Look through the entries below. Report each line that has the word "reparametrization" in it.

(Stored data entries)
──────────
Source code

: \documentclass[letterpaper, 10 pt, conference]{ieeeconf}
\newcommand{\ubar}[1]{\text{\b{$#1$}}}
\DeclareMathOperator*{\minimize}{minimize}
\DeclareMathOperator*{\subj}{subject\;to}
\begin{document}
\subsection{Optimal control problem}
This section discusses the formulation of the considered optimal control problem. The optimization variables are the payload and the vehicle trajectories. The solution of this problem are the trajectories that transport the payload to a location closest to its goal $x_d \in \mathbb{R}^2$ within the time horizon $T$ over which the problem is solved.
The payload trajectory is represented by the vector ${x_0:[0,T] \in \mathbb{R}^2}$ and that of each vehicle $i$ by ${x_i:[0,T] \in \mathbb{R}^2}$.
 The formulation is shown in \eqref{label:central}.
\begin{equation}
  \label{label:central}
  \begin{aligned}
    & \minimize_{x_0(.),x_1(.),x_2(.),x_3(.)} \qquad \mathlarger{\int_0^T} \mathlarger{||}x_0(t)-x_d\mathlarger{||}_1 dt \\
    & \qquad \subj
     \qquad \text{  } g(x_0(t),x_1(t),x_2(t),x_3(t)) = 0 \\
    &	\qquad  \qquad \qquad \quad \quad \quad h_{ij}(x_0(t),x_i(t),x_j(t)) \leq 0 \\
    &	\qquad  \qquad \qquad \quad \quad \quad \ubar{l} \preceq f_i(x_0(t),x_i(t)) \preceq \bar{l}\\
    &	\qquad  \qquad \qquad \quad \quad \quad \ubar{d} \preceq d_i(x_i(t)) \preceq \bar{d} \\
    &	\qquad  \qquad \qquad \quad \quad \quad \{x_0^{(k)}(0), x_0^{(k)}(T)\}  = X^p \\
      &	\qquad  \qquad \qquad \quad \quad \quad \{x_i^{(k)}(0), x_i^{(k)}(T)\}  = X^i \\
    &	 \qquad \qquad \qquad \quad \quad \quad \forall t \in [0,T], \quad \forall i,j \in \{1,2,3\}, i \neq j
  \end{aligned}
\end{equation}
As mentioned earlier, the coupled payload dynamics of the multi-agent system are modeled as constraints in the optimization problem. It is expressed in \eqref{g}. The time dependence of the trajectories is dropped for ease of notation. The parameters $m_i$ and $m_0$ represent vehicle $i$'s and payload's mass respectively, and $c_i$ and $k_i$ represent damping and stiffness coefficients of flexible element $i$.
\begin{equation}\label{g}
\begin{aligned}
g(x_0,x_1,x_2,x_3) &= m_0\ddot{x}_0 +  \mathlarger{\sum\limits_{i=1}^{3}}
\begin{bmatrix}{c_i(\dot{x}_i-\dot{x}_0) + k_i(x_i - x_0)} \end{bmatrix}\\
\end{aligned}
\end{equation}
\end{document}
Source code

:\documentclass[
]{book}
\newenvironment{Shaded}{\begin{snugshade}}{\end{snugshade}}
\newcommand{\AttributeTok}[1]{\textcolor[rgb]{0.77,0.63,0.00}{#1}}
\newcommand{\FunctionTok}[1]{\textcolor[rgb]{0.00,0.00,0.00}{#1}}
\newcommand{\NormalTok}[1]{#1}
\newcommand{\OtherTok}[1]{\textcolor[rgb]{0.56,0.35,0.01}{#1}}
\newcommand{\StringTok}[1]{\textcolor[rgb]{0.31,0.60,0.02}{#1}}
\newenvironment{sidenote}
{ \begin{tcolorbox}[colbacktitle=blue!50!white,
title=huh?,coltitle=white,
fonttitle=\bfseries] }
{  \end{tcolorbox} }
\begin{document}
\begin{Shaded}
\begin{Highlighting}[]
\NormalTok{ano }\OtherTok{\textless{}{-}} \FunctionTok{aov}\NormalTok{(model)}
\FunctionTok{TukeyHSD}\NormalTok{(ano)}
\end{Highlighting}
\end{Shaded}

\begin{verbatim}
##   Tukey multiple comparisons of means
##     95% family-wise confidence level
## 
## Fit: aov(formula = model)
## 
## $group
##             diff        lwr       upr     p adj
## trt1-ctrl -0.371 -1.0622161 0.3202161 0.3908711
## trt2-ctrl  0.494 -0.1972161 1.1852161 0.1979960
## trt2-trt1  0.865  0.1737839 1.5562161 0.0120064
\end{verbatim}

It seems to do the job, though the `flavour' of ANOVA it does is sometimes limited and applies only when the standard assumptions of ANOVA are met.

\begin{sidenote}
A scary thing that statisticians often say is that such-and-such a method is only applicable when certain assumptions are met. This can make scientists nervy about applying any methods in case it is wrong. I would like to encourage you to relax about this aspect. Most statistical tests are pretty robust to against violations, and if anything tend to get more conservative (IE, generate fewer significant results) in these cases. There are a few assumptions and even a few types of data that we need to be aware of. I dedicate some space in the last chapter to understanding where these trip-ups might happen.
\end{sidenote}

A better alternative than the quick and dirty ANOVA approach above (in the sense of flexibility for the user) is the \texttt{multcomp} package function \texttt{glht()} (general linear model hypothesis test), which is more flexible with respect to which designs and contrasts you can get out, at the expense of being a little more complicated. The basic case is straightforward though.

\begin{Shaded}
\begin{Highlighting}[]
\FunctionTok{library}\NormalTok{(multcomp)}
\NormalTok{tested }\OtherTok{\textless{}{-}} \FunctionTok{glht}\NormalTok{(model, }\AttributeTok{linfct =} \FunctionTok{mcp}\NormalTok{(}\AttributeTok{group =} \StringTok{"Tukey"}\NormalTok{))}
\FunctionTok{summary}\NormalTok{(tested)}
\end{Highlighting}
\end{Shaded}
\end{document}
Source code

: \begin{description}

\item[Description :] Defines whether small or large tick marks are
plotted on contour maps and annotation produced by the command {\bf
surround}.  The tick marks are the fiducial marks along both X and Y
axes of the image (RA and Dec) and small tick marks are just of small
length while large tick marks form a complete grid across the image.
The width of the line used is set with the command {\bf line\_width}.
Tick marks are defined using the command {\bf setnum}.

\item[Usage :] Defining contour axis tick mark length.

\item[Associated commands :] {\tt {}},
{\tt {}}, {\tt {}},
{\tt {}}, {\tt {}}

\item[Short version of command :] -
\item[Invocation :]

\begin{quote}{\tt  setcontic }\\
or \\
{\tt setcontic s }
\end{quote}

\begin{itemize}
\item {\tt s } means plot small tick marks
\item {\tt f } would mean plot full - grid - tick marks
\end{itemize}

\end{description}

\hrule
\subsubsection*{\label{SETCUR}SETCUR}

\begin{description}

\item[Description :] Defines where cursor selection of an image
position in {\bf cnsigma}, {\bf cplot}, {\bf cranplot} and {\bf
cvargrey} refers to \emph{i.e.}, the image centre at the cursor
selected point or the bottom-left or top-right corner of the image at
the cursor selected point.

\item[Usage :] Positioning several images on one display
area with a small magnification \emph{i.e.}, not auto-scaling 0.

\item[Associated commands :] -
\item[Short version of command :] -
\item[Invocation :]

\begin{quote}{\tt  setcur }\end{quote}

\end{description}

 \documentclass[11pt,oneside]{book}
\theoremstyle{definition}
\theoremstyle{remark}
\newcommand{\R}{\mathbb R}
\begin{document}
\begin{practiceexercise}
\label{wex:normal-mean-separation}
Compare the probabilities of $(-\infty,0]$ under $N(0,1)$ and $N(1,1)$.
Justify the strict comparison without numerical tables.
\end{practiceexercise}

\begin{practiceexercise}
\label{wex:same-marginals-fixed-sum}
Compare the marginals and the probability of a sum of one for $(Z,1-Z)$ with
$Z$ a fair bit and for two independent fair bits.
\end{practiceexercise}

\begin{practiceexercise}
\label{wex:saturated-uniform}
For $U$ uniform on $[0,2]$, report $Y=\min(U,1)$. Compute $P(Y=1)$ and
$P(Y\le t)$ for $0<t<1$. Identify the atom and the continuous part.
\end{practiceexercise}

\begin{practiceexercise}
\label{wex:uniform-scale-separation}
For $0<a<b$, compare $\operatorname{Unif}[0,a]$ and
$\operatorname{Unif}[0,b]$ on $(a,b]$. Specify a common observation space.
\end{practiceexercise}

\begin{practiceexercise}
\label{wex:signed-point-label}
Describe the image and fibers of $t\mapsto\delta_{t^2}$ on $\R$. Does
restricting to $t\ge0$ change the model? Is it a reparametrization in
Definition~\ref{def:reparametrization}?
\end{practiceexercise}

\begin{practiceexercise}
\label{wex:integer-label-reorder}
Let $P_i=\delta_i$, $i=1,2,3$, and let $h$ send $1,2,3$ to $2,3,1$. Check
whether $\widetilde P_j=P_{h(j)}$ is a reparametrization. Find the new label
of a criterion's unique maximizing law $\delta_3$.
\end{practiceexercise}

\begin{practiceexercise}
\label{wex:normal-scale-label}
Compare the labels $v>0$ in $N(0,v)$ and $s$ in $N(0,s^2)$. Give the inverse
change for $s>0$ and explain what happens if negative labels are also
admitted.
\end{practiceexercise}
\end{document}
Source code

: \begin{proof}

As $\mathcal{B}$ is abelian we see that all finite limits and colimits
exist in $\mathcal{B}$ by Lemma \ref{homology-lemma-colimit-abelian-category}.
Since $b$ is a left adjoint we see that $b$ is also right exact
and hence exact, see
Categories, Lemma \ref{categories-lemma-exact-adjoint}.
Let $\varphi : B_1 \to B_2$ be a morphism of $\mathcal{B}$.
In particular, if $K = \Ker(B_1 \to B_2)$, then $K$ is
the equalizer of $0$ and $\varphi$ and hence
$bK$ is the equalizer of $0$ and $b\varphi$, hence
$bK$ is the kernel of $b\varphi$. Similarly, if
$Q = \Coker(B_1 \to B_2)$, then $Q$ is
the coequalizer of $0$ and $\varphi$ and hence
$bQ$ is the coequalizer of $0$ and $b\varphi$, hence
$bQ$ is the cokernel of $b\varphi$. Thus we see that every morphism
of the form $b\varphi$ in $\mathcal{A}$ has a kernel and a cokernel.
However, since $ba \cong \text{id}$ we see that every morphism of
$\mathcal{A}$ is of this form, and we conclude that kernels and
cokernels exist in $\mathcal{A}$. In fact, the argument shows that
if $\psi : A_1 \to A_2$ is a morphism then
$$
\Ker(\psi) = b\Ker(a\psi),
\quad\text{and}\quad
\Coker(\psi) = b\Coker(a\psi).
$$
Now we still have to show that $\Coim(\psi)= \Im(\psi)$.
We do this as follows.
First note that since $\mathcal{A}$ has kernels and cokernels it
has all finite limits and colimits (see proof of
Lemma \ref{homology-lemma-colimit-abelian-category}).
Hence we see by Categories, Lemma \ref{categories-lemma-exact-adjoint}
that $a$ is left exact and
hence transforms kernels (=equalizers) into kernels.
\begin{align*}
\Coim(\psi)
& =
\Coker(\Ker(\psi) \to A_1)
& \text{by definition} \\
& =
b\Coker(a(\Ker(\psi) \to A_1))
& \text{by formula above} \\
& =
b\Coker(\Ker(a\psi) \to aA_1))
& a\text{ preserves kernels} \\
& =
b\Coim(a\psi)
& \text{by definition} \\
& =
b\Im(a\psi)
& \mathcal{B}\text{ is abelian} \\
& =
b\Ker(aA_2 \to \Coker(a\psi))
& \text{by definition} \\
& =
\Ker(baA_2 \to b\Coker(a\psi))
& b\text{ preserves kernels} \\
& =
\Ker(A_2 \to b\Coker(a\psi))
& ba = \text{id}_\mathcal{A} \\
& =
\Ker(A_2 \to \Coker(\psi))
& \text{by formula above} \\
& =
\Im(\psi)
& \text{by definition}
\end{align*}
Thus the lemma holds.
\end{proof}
──────────
> **SOLUTION FOR THIS EXERCISE**:
restricting to $t\ge0$ change the model? Is it a reparametrization in
Definition~\ref{def:reparametrization}?
whether $\widetilde P_j=P_{h(j)}$ is a reparametrization. Find the new label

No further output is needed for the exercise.